Start of Block

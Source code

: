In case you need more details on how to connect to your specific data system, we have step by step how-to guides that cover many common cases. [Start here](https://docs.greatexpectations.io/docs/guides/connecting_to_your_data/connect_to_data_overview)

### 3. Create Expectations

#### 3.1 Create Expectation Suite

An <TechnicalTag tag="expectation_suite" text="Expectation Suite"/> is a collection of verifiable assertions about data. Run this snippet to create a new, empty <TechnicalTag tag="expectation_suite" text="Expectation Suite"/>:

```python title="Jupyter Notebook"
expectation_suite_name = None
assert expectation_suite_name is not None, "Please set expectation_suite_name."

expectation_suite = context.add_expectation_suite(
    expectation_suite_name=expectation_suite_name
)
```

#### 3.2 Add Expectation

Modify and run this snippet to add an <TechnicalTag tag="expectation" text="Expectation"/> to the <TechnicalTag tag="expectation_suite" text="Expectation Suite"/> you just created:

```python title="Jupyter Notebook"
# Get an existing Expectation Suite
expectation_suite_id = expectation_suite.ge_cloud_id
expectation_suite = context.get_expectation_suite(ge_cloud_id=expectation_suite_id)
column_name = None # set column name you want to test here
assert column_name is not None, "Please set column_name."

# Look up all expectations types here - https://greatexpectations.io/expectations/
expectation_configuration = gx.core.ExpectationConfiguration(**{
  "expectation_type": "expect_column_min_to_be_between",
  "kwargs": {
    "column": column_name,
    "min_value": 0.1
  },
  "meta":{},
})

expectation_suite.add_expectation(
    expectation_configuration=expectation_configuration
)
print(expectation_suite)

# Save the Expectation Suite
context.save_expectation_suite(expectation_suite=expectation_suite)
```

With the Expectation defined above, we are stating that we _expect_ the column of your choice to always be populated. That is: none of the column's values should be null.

End of Block
Start of Block

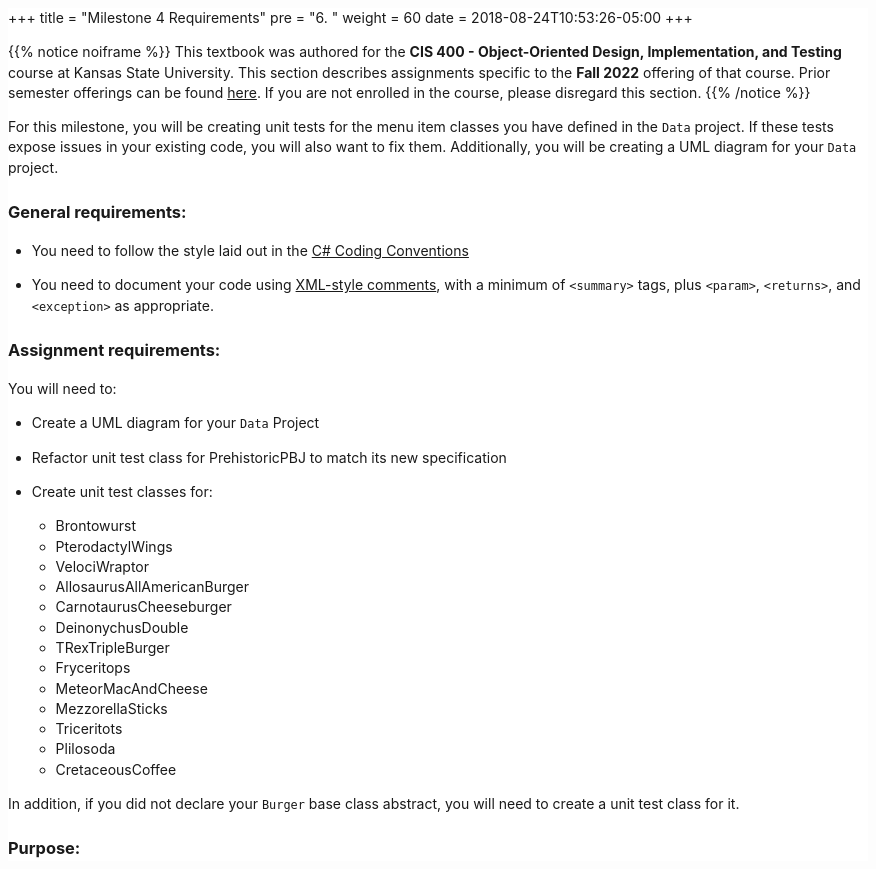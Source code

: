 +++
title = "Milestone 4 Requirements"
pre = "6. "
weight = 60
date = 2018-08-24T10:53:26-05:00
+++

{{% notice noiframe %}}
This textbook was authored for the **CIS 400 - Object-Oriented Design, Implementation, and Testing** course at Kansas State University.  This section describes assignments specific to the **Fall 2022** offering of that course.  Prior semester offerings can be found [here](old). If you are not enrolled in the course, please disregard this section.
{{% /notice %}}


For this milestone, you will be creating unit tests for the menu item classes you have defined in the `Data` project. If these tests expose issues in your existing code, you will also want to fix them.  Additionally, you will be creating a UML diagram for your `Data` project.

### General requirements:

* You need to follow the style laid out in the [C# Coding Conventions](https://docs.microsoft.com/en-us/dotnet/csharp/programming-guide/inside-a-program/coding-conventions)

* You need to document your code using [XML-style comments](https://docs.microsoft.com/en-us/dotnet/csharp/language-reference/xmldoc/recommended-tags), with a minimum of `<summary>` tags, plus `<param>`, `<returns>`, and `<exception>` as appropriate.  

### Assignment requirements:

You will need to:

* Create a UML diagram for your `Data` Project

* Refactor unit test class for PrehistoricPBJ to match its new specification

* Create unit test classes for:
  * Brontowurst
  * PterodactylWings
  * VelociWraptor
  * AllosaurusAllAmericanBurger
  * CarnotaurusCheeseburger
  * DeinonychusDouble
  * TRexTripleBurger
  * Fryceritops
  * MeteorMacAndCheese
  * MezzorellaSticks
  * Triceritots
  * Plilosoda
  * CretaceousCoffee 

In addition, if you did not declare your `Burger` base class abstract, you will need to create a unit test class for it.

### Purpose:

End of Block

▶ [Task item]: Count the lines in the records above that contain the word "defined", and report only that number.

▶ [Result of the task]: 2